Mitt Romney, who made millions buying and selling companies for a private equity firm, pays an effective tax rate that is lower than a family earning less than $70,000.
“It’s probably closer to the 15 percent rate than anything,” Romney told reporters in South Carolina Tuesday, when asked about his taxes.
The Bain Capital founder and current GOP presidential front-runner has been under pressure to release his tax returns. Romney is estimated to be worth as much as $264 million. If he had earned all that cash from salaried work, he would likely be in the top federal tax bracket of 35 percent.
But because private equity partners and hedge fund managers make most of their money from carried interest — a cut of profits off investments that are taxed at the lower 15 percent capital gains rate — the Romney household likely pays a lower overall tax rate than many middle class American families.
Not all of Romney’s earnings are taxed at the capital gains rate: The $374,328 in speaker’s fees that the former Massachusetts governor disclosed in his candidate financial disclosure filing will likely be taxed at the higher 35 percent rate when he files in April.
Romney told reporters Tuesday that the money he made from his paid appearances was “not very much,” a quote that has already found its way into an attack ad from American Bridge, a Democratic-aligned super PAC.
Even before admitting his low tax rate, Democratic groups had targeted Romney over the carried interest loophole. In October, the Democratic super PAC American Priorities renamed it the “Romney Rule” after an analysis from the advocacy group Citizens for Tax Justice estimated that Romney paid a rate of 14 percent.
Romney’s exact tax rate will remain a mystery until he makes public his federal income tax returns, a move most recent presidential candidates have voluntarily made.
Fellow GOP presidential hopeful Newt Gingrich has promised to release his taxes by Thursday, two days before the upcoming South Carolina primary. Romney will only release his in April after filing his 2011 returns, he said Tuesday.
Other venture capitalists have succeeded in paying even less than the 15 percent capital gains rate.
Todd Dagres, a former partner at private equity firm Battery Ventures, managed to use the carried interest loophole to avoid paying income tax altogether in 2003 despite earning $3.5 million that year. This loophole, which critics say allows the rich to get richer, has enraged Occupy Wall Street protesters, hundreds of whom converged on the Capitol Tuesday to protest the role of money in politics as the House returned from recess.

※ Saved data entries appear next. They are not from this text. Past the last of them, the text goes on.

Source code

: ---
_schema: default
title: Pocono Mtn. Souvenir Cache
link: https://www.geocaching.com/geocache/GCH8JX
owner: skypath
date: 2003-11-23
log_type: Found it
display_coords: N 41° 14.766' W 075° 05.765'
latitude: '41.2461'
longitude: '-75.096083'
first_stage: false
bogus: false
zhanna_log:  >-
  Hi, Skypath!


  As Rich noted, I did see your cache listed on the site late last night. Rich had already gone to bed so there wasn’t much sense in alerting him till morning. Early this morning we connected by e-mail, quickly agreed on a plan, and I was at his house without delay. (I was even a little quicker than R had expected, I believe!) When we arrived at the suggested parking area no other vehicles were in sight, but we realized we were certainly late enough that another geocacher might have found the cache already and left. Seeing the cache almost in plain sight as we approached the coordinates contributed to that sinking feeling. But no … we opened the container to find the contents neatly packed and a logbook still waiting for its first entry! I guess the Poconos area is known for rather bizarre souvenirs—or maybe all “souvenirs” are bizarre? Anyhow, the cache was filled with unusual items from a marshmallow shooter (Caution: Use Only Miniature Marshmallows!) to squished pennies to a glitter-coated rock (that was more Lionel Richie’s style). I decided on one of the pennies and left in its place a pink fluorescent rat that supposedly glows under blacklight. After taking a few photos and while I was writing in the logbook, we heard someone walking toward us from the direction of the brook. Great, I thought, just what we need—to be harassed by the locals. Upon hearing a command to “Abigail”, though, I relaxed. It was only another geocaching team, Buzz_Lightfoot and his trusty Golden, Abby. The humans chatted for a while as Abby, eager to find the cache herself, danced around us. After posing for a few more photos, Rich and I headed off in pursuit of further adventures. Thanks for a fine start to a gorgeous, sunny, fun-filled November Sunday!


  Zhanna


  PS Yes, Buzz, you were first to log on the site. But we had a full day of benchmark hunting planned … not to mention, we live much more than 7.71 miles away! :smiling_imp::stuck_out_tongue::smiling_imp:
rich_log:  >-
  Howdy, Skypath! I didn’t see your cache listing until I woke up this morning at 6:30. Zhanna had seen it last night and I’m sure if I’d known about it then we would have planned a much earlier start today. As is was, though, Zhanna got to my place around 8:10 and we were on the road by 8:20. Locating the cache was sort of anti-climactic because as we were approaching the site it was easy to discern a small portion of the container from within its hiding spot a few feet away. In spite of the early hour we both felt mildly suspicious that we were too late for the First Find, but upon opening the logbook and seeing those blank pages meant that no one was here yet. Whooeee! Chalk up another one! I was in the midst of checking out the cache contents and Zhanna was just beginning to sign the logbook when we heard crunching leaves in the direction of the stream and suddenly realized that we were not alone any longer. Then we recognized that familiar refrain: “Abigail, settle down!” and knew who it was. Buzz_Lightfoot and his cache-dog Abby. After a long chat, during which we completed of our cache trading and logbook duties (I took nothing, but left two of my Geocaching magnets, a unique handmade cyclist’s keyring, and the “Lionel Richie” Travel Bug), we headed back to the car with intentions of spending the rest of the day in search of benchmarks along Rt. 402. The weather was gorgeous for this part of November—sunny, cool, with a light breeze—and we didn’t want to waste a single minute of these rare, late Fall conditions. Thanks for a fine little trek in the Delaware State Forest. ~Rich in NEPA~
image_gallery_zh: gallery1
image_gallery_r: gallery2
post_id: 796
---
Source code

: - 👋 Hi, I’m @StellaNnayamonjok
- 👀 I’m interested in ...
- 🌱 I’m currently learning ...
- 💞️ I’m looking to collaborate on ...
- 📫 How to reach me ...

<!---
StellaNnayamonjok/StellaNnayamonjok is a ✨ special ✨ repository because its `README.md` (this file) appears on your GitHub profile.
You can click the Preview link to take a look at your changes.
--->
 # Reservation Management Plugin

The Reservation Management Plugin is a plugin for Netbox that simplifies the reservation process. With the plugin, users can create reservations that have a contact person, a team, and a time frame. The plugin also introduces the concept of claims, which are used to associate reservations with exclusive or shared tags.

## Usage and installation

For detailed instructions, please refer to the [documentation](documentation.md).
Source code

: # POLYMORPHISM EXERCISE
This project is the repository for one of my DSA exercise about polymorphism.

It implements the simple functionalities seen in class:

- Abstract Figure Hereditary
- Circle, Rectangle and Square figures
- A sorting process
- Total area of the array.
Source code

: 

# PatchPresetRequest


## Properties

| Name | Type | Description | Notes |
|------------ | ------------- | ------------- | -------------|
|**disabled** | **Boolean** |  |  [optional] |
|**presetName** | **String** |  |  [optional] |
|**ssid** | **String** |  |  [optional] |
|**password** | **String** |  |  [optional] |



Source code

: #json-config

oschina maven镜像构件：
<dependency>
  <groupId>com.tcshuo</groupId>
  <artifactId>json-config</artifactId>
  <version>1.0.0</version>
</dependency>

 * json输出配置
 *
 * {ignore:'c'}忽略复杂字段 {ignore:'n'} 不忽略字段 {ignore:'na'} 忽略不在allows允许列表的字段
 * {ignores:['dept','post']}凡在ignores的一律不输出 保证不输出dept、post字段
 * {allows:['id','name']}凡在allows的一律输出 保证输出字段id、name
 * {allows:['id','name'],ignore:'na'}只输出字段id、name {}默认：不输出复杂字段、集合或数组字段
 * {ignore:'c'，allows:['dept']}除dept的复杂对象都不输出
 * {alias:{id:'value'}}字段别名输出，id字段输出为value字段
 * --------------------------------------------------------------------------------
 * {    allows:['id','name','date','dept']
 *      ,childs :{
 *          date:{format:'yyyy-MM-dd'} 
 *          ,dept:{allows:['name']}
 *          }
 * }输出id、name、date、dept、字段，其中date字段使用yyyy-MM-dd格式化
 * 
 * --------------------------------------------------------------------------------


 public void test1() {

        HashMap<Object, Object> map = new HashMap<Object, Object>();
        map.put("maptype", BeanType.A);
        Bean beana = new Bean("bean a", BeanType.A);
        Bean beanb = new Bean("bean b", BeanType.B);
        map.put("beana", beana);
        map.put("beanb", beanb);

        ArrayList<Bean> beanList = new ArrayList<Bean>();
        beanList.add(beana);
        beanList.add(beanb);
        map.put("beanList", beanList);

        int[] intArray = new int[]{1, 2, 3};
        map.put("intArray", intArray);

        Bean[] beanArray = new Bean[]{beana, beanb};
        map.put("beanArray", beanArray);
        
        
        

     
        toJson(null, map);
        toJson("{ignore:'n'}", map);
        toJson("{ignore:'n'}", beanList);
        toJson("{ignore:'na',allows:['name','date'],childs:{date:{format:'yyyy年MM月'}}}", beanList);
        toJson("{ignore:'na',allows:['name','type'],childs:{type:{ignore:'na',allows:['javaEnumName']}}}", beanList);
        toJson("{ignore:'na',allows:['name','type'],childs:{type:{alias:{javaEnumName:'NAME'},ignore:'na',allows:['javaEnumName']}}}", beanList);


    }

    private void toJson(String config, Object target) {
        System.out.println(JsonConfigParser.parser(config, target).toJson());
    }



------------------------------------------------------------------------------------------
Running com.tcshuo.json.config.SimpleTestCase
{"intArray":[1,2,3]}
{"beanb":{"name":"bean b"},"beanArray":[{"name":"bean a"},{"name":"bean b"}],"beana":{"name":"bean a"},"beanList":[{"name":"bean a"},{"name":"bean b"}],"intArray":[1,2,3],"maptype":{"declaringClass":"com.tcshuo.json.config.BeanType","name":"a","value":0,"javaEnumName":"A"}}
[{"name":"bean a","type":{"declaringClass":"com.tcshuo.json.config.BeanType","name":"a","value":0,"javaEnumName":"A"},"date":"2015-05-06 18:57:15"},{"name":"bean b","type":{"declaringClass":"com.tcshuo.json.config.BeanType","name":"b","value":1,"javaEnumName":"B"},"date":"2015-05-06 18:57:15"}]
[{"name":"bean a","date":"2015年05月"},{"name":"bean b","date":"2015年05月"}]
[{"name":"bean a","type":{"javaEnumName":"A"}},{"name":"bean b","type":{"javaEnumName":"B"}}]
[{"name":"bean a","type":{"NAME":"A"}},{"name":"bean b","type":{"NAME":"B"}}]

“My income comes overwhelmingly from investments made in the past,” Romeny added in the Tuesday press conference. He may have been referring to the lucrative retirement package he secured when he left Bain Capital, the private equity firm he helped found in 1984.
Romney left Bain in early 1999, but continued to collect profits on deals made by the firm through February 2009, the the New York Times reported in December.